Gibson made several attempts to escape. In 1993, he finally left, living in the Ivory Coast and Guinea before settling in Gambia. There he was able to parlay his rap skills into a job as a radio broadcaster. He even had his own radio shows and traveled to Europe for gigs.

MOVING TO AMERICA

Although he was doing well, his family was always on his mind. His parents had divorced and relocated separately to the United States. Both begged him to come to America.

Gibson was reluctant to give up his life in Gambia, but he applied for and received refugee status, moving to the United States in 2003.

His mother, Maryann Page, was glad he moved into her one-bedroom Park Hill apartment, but was worried. She saw Liberians selling drugs outside her building.

She knew America was the land of opportunity, but most of the youth weren't taking advantage of it. When Gibson arrived she warned him: "If I catch you smoking any drugs, I'll call the cops on you myself."

As she sits on her couch, which doubles as her bed, Page says life is hard for Liberians like her son. Those who don't sell drugs see the cash and clothes of those who do.

When Gibson goes to apply at a shoe store, the manager asks to see his work authorization form. Even after he shows the manager the words "employment authorized" on his visa, he's refused the job. "We don't have time to verify," he's told, and there are plenty of U.S. citizens who'll work for the minimum wage.

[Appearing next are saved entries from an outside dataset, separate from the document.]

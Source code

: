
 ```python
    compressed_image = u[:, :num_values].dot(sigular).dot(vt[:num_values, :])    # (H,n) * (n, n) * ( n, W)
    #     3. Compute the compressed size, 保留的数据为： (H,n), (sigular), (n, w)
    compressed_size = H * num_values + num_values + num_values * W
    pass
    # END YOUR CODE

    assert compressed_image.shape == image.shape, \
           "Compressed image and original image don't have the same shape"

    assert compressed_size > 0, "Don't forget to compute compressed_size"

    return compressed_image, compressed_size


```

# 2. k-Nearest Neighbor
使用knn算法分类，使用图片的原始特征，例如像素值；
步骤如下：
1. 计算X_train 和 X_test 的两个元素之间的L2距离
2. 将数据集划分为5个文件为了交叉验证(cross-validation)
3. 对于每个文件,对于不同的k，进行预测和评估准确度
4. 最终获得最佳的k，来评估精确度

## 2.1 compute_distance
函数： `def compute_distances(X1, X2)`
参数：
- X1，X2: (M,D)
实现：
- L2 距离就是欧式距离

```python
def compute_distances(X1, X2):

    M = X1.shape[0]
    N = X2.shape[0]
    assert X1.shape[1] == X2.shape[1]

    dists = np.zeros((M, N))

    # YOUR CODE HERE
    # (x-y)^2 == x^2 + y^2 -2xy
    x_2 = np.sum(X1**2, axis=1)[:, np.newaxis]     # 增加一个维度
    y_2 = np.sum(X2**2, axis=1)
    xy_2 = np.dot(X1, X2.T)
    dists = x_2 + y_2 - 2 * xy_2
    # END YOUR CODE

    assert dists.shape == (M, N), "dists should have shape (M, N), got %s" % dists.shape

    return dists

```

"This is taking a toll on me right now," Gibson said.

AN INCREASE IN CRIME

Page says many young Liberians have been deported because they got involved in drugs and violent crimes. "I blame it on the war," she says, which forced children and teens into lives of crime.

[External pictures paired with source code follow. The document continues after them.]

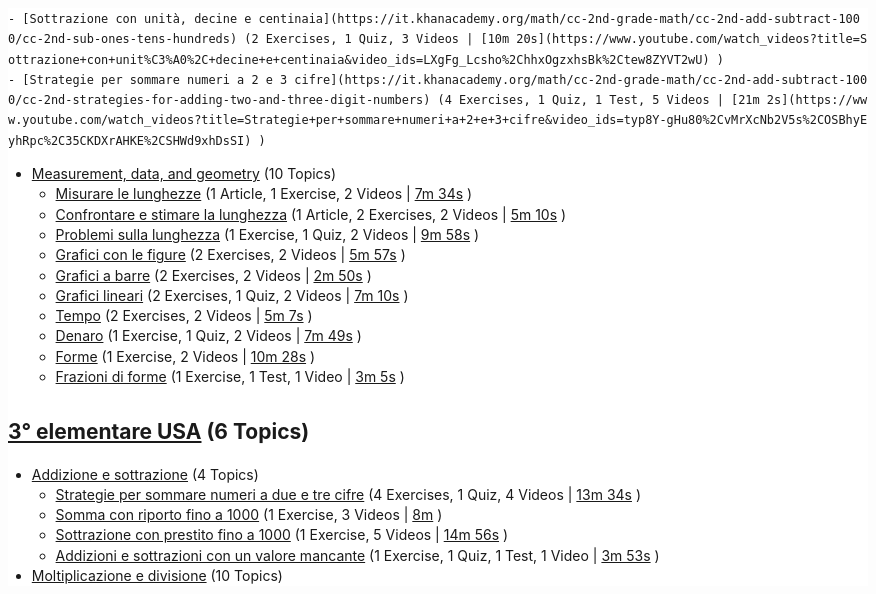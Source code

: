     - [Sottrazione con unità, decine e centinaia](https://it.khanacademy.org/math/cc-2nd-grade-math/cc-2nd-add-subtract-1000/cc-2nd-sub-ones-tens-hundreds) (2 Exercises, 1 Quiz, 3 Videos | [10m 20s](https://www.youtube.com/watch_videos?title=Sottrazione+con+unit%C3%A0%2C+decine+e+centinaia&video_ids=LXgFg_Lcsho%2ChhxOgzxhsBk%2Ctew8ZYVT2wU) )
    - [Strategie per sommare numeri a 2 e 3 cifre](https://it.khanacademy.org/math/cc-2nd-grade-math/cc-2nd-add-subtract-1000/cc-2nd-strategies-for-adding-two-and-three-digit-numbers) (4 Exercises, 1 Quiz, 1 Test, 5 Videos | [21m 2s](https://www.youtube.com/watch_videos?title=Strategie+per+sommare+numeri+a+2+e+3+cifre&video_ids=typ8Y-gHu80%2CvMrXcNb2V5s%2COSBhyEyhRpc%2C35CKDXrAHKE%2CSHWd9xhDsSI) )
  - [Measurement, data, and geometry](https://it.khanacademy.org/math/cc-2nd-grade-math/cc-2nd-measurement-data) (10 Topics)
    - [Misurare le lunghezze](https://it.khanacademy.org/math/cc-2nd-grade-math/cc-2nd-measurement-data/cc-2nd-measuring-length) (1 Article, 1 Exercise, 2 Videos | [7m 34s](https://www.youtube.com/watch_videos?title=Misurare+le+lunghezze&video_ids=568HC9M29vc%2CGrP6_la6c80) )
    - [Confrontare e stimare la lunghezza](https://it.khanacademy.org/math/cc-2nd-grade-math/cc-2nd-measurement-data/cc-2nd-compare-estimate-length) (1 Article, 2 Exercises, 2 Videos | [5m 10s](https://www.youtube.com/watch_videos?title=Confrontare+e+stimare+la+lunghezza&video_ids=O6amOS0HjPw%2CfZ6cOrgEOHM) )
    - [Problemi sulla lunghezza](https://it.khanacademy.org/math/cc-2nd-grade-math/cc-2nd-measurement-data/cc-2nd-length-word-problems) (1 Exercise, 1 Quiz, 2 Videos | [9m 58s](https://www.youtube.com/watch_videos?title=Problemi+sulla+lunghezza&video_ids=Yw8QL-aWefo%2CDKcR9p0pFqQ) )
    - [Grafici con le figure](https://it.khanacademy.org/math/cc-2nd-grade-math/cc-2nd-measurement-data/cc-2nd-picture-graphs) (2 Exercises, 2 Videos | [5m 57s](https://www.youtube.com/watch_videos?title=Grafici+con+le+figure&video_ids=vM77lbHWZeQ%2C9zftAtra-hM) )
    - [Grafici a barre](https://it.khanacademy.org/math/cc-2nd-grade-math/cc-2nd-measurement-data/cc-2nd-bar-graphs) (2 Exercises, 2 Videos | [2m 50s](https://www.youtube.com/watch_videos?title=Grafici+a+barre&video_ids=DIIX4_-fgMU%2COkTvpiiAcSc) )
    - [Grafici lineari](https://it.khanacademy.org/math/cc-2nd-grade-math/cc-2nd-measurement-data/cc-2nd-line-plots) (2 Exercises, 1 Quiz, 2 Videos | [7m 10s](https://www.youtube.com/watch_videos?title=Grafici+lineari&video_ids=RdpXA6sLZDY%2C9zftAtra-hM) )
    - [Tempo](https://it.khanacademy.org/math/cc-2nd-grade-math/cc-2nd-measurement-data/cc-2nd-time) (2 Exercises, 2 Videos | [5m 7s](https://www.youtube.com/watch_videos?title=Tempo&video_ids=XkC4oOIabZs%2CthuBehJh9-k) )
    - [Denaro](https://it.khanacademy.org/math/cc-2nd-grade-math/cc-2nd-measurement-data/cc-2nd-money) (1 Exercise, 1 Quiz, 2 Videos | [7m 49s](https://www.youtube.com/watch_videos?title=Denaro&video_ids=zqNch61vS6U%2CnJDzA7QlP1w) )
    - [Forme](https://it.khanacademy.org/math/cc-2nd-grade-math/cc-2nd-measurement-data/cc-2nd-shapes) (1 Exercise, 2 Videos | [10m 28s](https://www.youtube.com/watch_videos?title=Forme&video_ids=9iCKyCOxUNk%2CPhDnmrkbvX0) )
    - [Frazioni di forme](https://it.khanacademy.org/math/cc-2nd-grade-math/cc-2nd-measurement-data/cc-2nd-fractions-of-shapes) (1 Exercise, 1 Test, 1 Video | [3m 5s](https://www.youtube.com/watch_videos?title=Frazioni+di+forme&video_ids=OPSbZ8nVjyA) )

## [3° elementare USA](https://it.khanacademy.org/math/cc-third-grade-math) (6 Topics)
  - [Addizione e sottrazione](https://it.khanacademy.org/math/cc-third-grade-math/cc-3rd-add-sub-topic) (4 Topics)
    - [Strategie per sommare numeri a due e tre cifre](https://it.khanacademy.org/math/cc-third-grade-math/cc-3rd-add-sub-topic/cc-3rd-strategies-for-adding-two-and-three-digit-numbers) (4 Exercises, 1 Quiz, 4 Videos | [13m 34s](https://www.youtube.com/watch_videos?title=Strategie+per+sommare+numeri+a+due+e+tre+cifre&video_ids=vMrXcNb2V5s%2C35CKDXrAHKE%2CSHWd9xhDsSI%2Ctyp8Y-gHu80) )
    - [Somma con riporto fino a 1000](https://it.khanacademy.org/math/cc-third-grade-math/cc-3rd-add-sub-topic/cc-3rd-adding-carrying) (1 Exercise, 3 Videos | [8m](https://www.youtube.com/watch_videos?title=Somma+con+riporto+fino+a+1000&video_ids=Un_gpyWIinI%2CWFBhk4cE448%2CmtB_i-7iquY) )
    - [Sottrazione con prestito fino a 1000](https://it.khanacademy.org/math/cc-third-grade-math/cc-3rd-add-sub-topic/cc-3rd-regrouping-3-dig) (1 Exercise, 5 Videos | [14m 56s](https://www.youtube.com/watch_videos?title=Sottrazione+con+prestito+fino+a+1000&video_ids=7hY8decOMNk%2ClbyZQ-oRhM4%2Cgq3Wg22ai7g%2CpMO2n1_GEXI%2Cn0bhZFvT1tc) )
    - [Addizioni e sottrazioni con un valore mancante](https://it.khanacademy.org/math/cc-third-grade-math/cc-3rd-add-sub-topic/cc-3rd-add-sub-missing-value) (1 Exercise, 1 Quiz, 1 Test, 1 Video | [3m 53s](https://www.youtube.com/watch_videos?title=Addizioni+e+sottrazioni+con+un+valore+mancante&video_ids=5ZMHdtGySvI) )
  - [Moltiplicazione e divisione](https://it.khanacademy.org/math/cc-third-grade-math/cc-3rd-mult-div-topic) (10 Topics)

Many made their way to the United States without counseling, job skills or an education. Still, the federal government expects all refugees to be working within 90 days.

In Liberia, warlords and rebel leaders recruited youth to fight; in the ghettos of Staten Island and other inner cities throughout the U.S., gang leaders and drug dealers do much the same.

In the last six years, murder in the 120th precinct, which includes Park Hill, shot up 128.5 percent; rapes jumped 26.6 percent and robberies 17.2 percent. In the same period murder declined 8.1 percent for the city of New York as a whole; rapes fell 23.7 percent and robberies 15.4 percent.

"Kids fought in the war and they killed innocent people," Gibson said. "You got to have a mentor for them. You got to teach them. You got to show them.

"I never thought that America was going to be all drugs and guns. They tell you about the ones who are making it: washing dishes, driving cabs, working in factories. They say we're taking you to live the American dream. Unfortunately, we're not living the American dream."

James Kollie, a case manager for an agency that brings Liberian refugees to Staten Island, says that everyone has failed — from the organizations that set out to help the youth to the governments of both Liberia and the U.S.

He said job-training programs are largely unavailable and local resettlement offices, which would provide jobs and resources, are under-funded or concentrating on newly arrived refugees.

"It's like you're fighting crime and then creating criminals," he said.

On Sundays, Page goes to church and prays with other Liberians, many of whom have children who are struggling. She asks God to make her son a useful member of society. "He has to stand on his own two feet," she says.

Gibson, too, wants to be productive. "I am strong. I could work two, three jobs," he says. "Someone just has to tell me what to do next."